My cron job to pull a backup image has gone from this:

nuomgr () {
    /opt/nuodb/bin/nuodbmgr --user "$DBA_USER" --password "$DBA_PASS" --broker "$HOST" --command "$@"
start_backup_sm () {
  export PID=`nuomgr "start process sm archive $1 database $2 host $HOST waitForRunning true options '--mem 512m' initialize yes" | sed -re 's/^.*?(pid = [0-9]+).*$/\1/' | awk '{ print $3 }'`
mkdir -p $ARCHIVE_DIR
chown -R nuodb:nuodb $ARCHIVE_DIR
for DB in `nuomgr "show domain databases" | grep -v nuodb_system | awk '{print $1}'`; do
  echo "Starting up SM to make backup archive..."
  start_backup_sm $ARCHIVE_DIR/$DB $DB
  echo "Waiting for SYNC to complete for database $DB..."
  while [ `nuomgr "show process status host $HOST pid $PID" | grep -c 'RUNNING'` -ne 1 ]; do
    if [ `nuomgr "show process status host $HOST pid $PID"` = "At line 1: show: Unknown process" ]; then
      echo "SM failed to start for database $DB" && continue 2
    sleep 5
  echo "Shutting down SM pid $PID for database $DB..."

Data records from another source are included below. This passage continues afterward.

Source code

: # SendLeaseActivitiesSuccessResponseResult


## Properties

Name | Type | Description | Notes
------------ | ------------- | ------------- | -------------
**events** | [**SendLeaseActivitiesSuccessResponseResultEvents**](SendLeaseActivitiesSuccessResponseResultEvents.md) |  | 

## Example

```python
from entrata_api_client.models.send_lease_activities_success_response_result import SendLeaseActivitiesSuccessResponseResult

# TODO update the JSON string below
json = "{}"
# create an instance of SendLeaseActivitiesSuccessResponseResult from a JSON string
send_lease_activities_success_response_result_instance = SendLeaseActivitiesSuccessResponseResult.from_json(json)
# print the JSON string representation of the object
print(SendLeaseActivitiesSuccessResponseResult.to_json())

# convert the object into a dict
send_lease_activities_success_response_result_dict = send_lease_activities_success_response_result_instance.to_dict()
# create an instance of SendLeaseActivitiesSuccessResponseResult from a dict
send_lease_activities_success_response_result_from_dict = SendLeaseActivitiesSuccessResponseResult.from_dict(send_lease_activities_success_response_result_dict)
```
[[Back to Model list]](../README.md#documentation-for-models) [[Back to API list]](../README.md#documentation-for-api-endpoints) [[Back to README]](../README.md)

  nuomgr "shutdown process host $HOST pid $PID graceful true allowNonDurable false" > /dev/null
  echo "Saving archive to /var/opt/nuodb/backup-archives/$BACKUP..."

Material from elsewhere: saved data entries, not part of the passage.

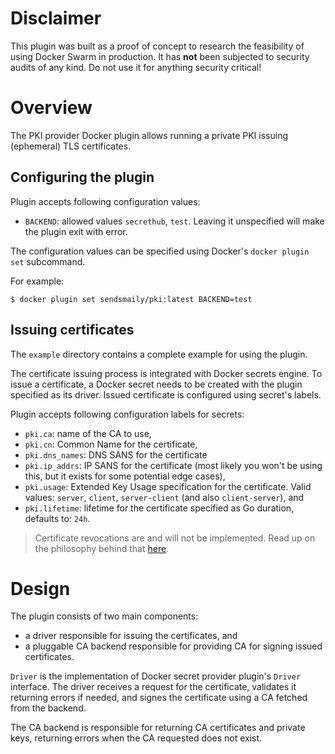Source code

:# Disclaimer

This plugin was built as a proof of concept to research the feasibility of using Docker Swarm in production.
It has **not** been subjected to security audits of any kind. Do not use it for anything security critical!

# Overview

The PKI provider Docker plugin allows running a private PKI issuing (ephemeral) TLS certificates.

## Configuring the plugin

Plugin accepts following configuration values:
- `BACKEND`: allowed values `secrethub`, `test`. Leaving it unspecified will make the plugin exit with error.

The configuration values can be specified using Docker's `docker plugin set` subcommand.

For example:
```
$ docker plugin set sendsmaily/pki:latest BACKEND=test
```

## Issuing certificates

The `example` directory contains a complete example for using the plugin.

The certificate issuing process is integrated with Docker secrets engine. To issue a certificate, a Docker secret
needs to be created with the plugin specified as its driver. Issued certificate is configured using secret's labels.

Plugin accepts following configuration labels for secrets:
- `pki.ca`: name of the CA to use,
- `pki.cn`: Common Name for the certificate,
- `pki.dns_names`: DNS SANS for the certificate
- `pki.ip_addrs`: IP SANS for the certificate (most likely you won't be using this, but it exists for some potential edge cases),
- `pki.usage`: Extended Key Usage specification for the certificate. Valid values: `server`, `client`, `server-client` (and also `client-server`), and
- `pki.lifetime`: lifetime for the certificate specified as Go duration, defaults to: `24h`.

> Certificate revocations are and will not be implemented. Read up on the philosophy behind that [here](https://www.vaultproject.io/docs/secrets/pki/index.html#keep-certificate-lifetimes-short-for-crl-39-s-sake).

# Design

The plugin consists of two main components:
- a driver responsible for issuing the certificates, and
- a pluggable CA backend responsible for providing CA for signing issued certificates.

`Driver` is the implementation of Docker secret provider plugin's `Driver` interface. The driver receives a request for
the certificate, validates it returning errors if needed, and signes the certificate using a CA fetched from the backend.

The CA backend is responsible for returning CA certificates and private keys, returning errors when the CA requested does
not exist.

  tar -czpPf $ARCHIVE_DIR/$BACKUP.tar.gz $ARCHIVE_DIR/$DB && rm -rf $ARCHIVE_DIR/$DB/*
  echo "Backup of database $DB complete!"

To this: 

nuomgr () {
    /opt/nuodb/bin/nuodbmgr --user "$DBA_USER" --password "$DBA_PASS" --broker "$HOST" --command "$@"
get_pid () {
  export PID=`nuomgr "show database processes database $DB" | grep SM | grep $HOST | sed -re 's/^.*?(pid = [0-9]+).*$/\1/' | awk '{ print $3 }'`
for DB in `nuomgr "show domain databases" | grep -v nuodb_system | awk '{print $1}'`; do
# get the pid for the SM and make sure the temporary archive destination is there
  echo "Backing up database $DB"
  mkdir -p $ARCHIVE_DIR/$DB
  chown -R nuodb:nuodb $ARCHIVE_DIR/$DB
# Run the hotcopy off of the existing SM
  nuomgr "hotcopy database $DB destinationArchiveDirectory $ARCHIVE_DIR/$DB host $HOST pid $PID"

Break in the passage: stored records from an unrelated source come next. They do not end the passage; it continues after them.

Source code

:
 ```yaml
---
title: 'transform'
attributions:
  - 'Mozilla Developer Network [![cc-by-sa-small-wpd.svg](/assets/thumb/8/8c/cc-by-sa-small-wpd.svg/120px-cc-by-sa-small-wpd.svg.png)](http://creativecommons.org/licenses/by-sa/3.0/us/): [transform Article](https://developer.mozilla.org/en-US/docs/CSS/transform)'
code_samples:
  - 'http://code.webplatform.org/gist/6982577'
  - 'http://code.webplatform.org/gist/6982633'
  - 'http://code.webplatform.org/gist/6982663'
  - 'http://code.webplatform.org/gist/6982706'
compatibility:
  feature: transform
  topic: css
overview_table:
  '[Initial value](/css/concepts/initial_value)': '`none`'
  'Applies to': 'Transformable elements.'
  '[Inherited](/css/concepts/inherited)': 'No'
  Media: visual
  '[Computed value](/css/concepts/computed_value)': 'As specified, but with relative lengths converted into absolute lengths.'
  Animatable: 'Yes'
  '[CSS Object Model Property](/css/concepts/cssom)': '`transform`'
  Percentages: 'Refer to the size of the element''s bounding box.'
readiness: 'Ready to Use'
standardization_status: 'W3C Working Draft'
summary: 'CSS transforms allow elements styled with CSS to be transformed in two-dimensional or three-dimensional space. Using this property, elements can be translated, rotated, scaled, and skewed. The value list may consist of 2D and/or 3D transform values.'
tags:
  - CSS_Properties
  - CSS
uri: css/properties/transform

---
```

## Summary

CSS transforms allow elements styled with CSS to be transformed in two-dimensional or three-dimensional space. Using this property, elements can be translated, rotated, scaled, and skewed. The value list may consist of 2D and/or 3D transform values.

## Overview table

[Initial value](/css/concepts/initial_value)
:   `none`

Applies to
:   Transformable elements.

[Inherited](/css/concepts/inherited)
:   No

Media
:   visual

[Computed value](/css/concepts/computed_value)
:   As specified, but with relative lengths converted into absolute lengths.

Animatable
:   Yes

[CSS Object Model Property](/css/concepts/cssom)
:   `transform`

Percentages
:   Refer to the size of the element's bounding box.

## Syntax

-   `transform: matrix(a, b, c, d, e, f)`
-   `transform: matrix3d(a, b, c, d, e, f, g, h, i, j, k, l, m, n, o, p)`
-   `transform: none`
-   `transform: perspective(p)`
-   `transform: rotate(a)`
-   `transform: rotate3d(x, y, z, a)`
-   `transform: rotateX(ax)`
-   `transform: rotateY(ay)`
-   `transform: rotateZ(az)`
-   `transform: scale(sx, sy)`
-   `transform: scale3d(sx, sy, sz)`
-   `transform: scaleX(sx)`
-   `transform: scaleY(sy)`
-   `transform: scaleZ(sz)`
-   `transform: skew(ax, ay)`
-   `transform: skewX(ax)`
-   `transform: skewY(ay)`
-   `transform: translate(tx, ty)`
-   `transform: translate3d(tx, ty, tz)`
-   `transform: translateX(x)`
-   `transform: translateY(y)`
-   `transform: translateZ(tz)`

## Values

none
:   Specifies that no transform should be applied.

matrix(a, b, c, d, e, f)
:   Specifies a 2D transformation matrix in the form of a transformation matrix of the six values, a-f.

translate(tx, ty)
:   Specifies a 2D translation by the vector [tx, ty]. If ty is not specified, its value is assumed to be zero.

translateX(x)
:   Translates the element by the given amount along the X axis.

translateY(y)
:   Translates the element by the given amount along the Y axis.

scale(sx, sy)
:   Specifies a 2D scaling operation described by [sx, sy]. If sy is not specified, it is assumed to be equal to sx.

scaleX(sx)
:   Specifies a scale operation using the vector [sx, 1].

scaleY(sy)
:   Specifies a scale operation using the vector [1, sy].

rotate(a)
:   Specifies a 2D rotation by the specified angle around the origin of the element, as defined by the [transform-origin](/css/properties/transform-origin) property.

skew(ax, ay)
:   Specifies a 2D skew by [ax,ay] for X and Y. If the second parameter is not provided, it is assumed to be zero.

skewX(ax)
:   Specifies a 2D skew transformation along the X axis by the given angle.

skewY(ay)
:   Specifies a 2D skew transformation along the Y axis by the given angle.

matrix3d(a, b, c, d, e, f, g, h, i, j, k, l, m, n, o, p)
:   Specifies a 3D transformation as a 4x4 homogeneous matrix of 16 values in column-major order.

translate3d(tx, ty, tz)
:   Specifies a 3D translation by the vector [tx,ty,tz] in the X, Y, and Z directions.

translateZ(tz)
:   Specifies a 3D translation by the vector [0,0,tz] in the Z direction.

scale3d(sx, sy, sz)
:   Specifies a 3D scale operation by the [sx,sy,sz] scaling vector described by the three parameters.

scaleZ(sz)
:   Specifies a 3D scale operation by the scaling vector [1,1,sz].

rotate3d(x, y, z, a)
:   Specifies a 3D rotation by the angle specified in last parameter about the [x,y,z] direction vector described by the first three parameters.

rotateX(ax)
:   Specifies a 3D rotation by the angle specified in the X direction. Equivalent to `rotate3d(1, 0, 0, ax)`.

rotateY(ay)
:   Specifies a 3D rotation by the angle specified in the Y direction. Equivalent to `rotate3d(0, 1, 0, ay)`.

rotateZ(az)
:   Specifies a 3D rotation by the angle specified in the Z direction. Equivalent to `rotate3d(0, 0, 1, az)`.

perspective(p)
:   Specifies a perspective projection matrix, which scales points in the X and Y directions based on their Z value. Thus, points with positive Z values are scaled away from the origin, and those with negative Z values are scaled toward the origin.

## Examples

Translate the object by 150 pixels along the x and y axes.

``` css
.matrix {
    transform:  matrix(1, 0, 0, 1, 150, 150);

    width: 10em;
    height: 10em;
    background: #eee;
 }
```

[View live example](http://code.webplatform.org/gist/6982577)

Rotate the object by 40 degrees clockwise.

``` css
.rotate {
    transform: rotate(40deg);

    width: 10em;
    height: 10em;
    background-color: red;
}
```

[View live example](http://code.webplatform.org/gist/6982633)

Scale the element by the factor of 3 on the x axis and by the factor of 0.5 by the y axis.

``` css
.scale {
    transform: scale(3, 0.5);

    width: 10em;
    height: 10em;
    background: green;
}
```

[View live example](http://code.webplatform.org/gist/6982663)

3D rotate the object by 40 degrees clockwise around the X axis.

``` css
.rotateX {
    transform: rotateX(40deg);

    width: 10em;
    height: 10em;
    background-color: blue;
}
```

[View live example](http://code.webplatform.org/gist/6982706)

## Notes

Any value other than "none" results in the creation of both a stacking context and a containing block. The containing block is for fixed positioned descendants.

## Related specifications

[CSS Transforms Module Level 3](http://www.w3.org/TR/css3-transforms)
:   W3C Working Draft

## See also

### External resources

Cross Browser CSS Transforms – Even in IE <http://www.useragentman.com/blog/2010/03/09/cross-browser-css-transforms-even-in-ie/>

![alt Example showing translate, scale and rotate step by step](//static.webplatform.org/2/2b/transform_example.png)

#  Create the backup archive and clean up the temp directory
  echo "Creating tarball"
  tar -czpPf $ARCHIVE_DIR/$BACKUP.tar.gz $ARCHIVE_DIR/$DB && rm -rf $ARCHIVE_DIR/$DB/* && echo "Backup of database $DB completed."

There are no nested loops, and no funky "wait and see if it's done" logic.  It's just "Run my command" and when it's done, it's done.  It goes from 37 lines of funky script to 26, plus 4 lines of comments.  It makes the whole process of taking a backup of your databases easier, faster, and more reliable, all things sysadmins appreciate.